Si registra, dunque, una situazione di incertezza di fondo, nella quale non si rinvengono elementi sufficienti a reputare assicurate per equivalente le formalità prescritte dal legislatore. E poiché è sulla lista che non si sia attenuta al rispetto puntuale della norma (raccogliendo, cioè, le firme su supporti cartacei recanti singolarmente le indicazioni prescritte) che incombe l’onere di dimostrare di avere seguito formalità di risultato equivalente, non resta che confermare la sussistenza anche di questa seconda causa di illegittimità (dovendosi infine escludere anche in questo caso che per gli originari ricorrenti vi fosse un onere di proporre querela di falso, posto che le loro allegazioni non chiamavano in causa sotto alcun profilo l’efficacia probatoria delle autenticazioni più volte menzionate).

10h Donde la correttezza della conclusione del T.A.R. che anche le firme che hanno promosso l’ammissione della lista CASINI-UNIONE DI CENTRO erano inferiori alla soglia stabilita dalla legge n.108 del 1968.

11 Resta da dire di un’ulteriore ragione di illegittimità rilevata dal Tribunale, quella che avrebbe inficiato l’ammissione alla consultazione del sig.

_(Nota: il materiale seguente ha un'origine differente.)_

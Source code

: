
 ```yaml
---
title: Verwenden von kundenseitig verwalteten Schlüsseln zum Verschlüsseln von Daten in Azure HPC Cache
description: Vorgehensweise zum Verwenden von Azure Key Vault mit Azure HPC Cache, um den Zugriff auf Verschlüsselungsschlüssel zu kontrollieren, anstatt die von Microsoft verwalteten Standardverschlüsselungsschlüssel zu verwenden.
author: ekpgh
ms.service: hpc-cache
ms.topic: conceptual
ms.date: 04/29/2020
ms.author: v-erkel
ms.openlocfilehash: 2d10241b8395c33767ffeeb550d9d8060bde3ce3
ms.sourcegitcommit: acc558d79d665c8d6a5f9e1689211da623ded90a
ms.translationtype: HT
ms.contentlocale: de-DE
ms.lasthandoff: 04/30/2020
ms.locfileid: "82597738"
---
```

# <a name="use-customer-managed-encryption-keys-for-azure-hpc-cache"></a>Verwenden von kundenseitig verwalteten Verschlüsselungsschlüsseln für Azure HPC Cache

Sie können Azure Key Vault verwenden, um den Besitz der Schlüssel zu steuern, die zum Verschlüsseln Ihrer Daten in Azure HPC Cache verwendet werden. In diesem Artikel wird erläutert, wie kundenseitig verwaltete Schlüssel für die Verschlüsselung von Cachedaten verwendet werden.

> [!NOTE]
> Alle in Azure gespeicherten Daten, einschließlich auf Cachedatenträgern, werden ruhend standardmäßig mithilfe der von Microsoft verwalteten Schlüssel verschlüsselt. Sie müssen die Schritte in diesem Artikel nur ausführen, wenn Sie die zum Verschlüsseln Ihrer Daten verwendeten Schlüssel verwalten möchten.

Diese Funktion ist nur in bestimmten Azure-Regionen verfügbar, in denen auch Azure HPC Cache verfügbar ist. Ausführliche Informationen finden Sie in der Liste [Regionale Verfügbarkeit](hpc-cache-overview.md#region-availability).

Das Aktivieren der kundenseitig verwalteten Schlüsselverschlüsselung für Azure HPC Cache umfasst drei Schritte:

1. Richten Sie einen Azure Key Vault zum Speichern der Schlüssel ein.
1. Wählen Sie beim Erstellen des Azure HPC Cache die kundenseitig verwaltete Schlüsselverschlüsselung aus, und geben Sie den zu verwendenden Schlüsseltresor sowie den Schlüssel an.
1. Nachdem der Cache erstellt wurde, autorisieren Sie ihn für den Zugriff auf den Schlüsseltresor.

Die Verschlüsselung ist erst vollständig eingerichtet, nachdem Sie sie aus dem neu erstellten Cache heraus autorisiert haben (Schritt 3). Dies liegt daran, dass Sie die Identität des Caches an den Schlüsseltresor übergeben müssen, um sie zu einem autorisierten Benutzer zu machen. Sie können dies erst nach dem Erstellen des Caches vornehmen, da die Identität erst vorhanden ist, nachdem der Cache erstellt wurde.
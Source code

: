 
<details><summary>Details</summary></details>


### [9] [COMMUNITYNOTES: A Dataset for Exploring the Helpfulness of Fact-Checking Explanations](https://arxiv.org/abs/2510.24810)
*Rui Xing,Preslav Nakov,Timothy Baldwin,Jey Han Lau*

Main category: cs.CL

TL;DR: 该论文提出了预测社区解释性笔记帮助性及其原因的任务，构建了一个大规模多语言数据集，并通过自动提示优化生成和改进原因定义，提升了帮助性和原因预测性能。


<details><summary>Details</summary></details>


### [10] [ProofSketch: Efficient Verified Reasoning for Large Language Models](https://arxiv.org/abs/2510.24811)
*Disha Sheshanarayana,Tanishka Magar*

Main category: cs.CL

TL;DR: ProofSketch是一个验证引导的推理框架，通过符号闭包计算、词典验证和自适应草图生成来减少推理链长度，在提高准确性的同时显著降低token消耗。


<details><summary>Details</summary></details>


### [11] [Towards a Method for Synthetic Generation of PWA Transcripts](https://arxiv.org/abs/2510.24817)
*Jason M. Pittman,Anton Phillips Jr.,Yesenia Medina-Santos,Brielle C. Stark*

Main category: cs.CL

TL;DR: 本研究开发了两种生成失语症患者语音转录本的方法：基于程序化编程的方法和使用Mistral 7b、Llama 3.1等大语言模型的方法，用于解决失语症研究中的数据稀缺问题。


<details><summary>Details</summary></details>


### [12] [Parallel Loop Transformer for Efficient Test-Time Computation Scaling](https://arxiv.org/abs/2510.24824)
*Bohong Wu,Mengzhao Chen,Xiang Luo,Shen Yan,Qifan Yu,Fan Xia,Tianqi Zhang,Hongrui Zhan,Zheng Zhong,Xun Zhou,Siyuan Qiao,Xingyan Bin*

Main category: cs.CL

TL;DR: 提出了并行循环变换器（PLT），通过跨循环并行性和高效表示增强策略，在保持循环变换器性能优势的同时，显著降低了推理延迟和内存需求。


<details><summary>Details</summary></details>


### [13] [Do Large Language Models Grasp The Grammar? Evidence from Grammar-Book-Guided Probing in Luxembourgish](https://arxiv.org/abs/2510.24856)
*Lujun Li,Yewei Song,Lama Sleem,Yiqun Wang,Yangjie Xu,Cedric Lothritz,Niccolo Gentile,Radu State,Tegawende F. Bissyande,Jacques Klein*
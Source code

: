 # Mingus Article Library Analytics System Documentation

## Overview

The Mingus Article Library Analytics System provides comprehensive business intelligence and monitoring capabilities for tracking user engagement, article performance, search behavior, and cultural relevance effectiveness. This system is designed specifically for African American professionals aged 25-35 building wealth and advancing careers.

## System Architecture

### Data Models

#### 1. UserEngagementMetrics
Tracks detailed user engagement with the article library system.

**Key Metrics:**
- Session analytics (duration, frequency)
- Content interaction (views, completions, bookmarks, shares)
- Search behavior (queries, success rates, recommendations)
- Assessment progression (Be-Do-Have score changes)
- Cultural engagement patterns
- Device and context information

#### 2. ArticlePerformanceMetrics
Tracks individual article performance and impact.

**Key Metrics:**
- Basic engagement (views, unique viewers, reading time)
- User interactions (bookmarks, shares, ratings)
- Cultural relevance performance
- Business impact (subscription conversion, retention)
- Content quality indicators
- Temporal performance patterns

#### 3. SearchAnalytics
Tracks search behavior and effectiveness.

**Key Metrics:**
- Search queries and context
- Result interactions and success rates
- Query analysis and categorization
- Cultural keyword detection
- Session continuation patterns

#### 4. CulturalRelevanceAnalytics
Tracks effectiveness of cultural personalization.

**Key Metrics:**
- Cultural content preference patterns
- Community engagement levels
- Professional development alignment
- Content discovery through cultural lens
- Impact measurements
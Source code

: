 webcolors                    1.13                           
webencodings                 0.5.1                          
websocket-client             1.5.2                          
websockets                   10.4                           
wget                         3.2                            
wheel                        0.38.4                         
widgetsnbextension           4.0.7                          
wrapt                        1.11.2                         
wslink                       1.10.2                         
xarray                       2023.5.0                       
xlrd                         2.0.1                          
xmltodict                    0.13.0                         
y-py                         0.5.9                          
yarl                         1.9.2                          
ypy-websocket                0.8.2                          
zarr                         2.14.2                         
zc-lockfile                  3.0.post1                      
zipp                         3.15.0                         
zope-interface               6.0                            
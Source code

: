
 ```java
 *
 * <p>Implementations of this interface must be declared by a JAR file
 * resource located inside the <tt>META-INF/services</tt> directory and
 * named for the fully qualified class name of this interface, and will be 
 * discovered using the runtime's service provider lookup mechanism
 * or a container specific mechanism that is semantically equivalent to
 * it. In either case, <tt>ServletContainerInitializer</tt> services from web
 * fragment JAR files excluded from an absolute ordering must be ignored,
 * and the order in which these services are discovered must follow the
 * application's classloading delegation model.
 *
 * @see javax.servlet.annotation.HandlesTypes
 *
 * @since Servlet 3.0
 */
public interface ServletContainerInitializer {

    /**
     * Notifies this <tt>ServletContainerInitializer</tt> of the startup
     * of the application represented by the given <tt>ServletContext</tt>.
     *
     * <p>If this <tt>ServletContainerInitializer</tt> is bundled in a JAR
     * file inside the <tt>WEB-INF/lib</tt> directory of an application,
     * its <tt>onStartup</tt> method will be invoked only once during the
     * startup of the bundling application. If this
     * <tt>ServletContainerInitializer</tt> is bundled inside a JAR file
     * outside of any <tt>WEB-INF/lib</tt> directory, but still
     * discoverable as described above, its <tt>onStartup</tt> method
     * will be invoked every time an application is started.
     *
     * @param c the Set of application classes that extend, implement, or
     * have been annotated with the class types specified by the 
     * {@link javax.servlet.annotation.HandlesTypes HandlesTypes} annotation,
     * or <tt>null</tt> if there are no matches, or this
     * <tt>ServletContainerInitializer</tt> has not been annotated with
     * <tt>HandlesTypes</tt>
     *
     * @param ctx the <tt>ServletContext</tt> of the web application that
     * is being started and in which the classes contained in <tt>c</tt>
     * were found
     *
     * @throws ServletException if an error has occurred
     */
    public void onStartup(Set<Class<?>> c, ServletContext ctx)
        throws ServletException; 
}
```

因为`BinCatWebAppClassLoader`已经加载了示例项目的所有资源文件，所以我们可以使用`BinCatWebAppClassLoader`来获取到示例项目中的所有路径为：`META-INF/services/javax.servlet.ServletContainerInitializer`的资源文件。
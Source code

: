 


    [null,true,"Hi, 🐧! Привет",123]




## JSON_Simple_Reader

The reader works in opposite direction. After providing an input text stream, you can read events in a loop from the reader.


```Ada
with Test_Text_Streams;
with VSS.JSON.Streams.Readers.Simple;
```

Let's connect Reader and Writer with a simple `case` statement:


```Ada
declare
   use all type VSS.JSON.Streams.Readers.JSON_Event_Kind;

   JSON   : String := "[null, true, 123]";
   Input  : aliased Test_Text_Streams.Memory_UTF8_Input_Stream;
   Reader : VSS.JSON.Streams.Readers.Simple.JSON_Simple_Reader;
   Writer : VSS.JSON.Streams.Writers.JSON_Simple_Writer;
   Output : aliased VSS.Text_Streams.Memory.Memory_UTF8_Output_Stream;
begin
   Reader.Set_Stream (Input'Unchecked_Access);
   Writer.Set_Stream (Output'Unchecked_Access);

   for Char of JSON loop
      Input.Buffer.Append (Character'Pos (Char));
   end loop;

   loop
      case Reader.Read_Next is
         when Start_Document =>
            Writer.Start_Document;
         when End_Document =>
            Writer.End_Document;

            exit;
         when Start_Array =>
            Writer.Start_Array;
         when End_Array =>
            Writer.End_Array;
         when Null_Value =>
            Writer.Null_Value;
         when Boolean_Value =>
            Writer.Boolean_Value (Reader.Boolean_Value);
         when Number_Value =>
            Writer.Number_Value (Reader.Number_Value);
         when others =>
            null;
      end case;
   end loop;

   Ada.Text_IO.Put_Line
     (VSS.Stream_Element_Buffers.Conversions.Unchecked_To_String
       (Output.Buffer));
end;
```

Nicola Eugenio Romagnuolo, candidato della lista provinciale PROGETTO MOLISE-IORIO PRESIDENTE eletto alla carica di consigliere regionale con 2895 voti.

Questi sarebbe stato illegittimamente ammesso alla competizione, a causa dell’invalidità della sua accettazione della candidatura. La dichiarazione di autentica della sua sottoscrizione di accettazione della candidatura è stata difatti reputata viziata dal fatto che il pubblico ufficiale autenticante non aveva indicato, nell’occasione, le generalità dell’autore della sottoscrizione da autenticare, bensì le proprie.

Per questa parte le doglianze degli appellanti sono fondate.

Se è vero che l’autenticante, allorché il modulo utilizzato richiedeva di indicare le generalità del candidato, aveva indicato in loro vece le proprie, il relativo lapsus calami non toglie però: che la dichiarazione sottoscritta dal pubblico ufficiale, se letta unitamente a quella in calce alla quale era apposta, rivelava l’univoco significato di un’autenticazione della sottoscrizione del Romagnuolo; che la medesima autentica presentava gli elementi essenziali richiesti dalla legge ai fini del perfezionamento della relativa fattispecie, non avendo il manifesto errore del redattore compromesso in alcun modo la funzione tipica dell’atto.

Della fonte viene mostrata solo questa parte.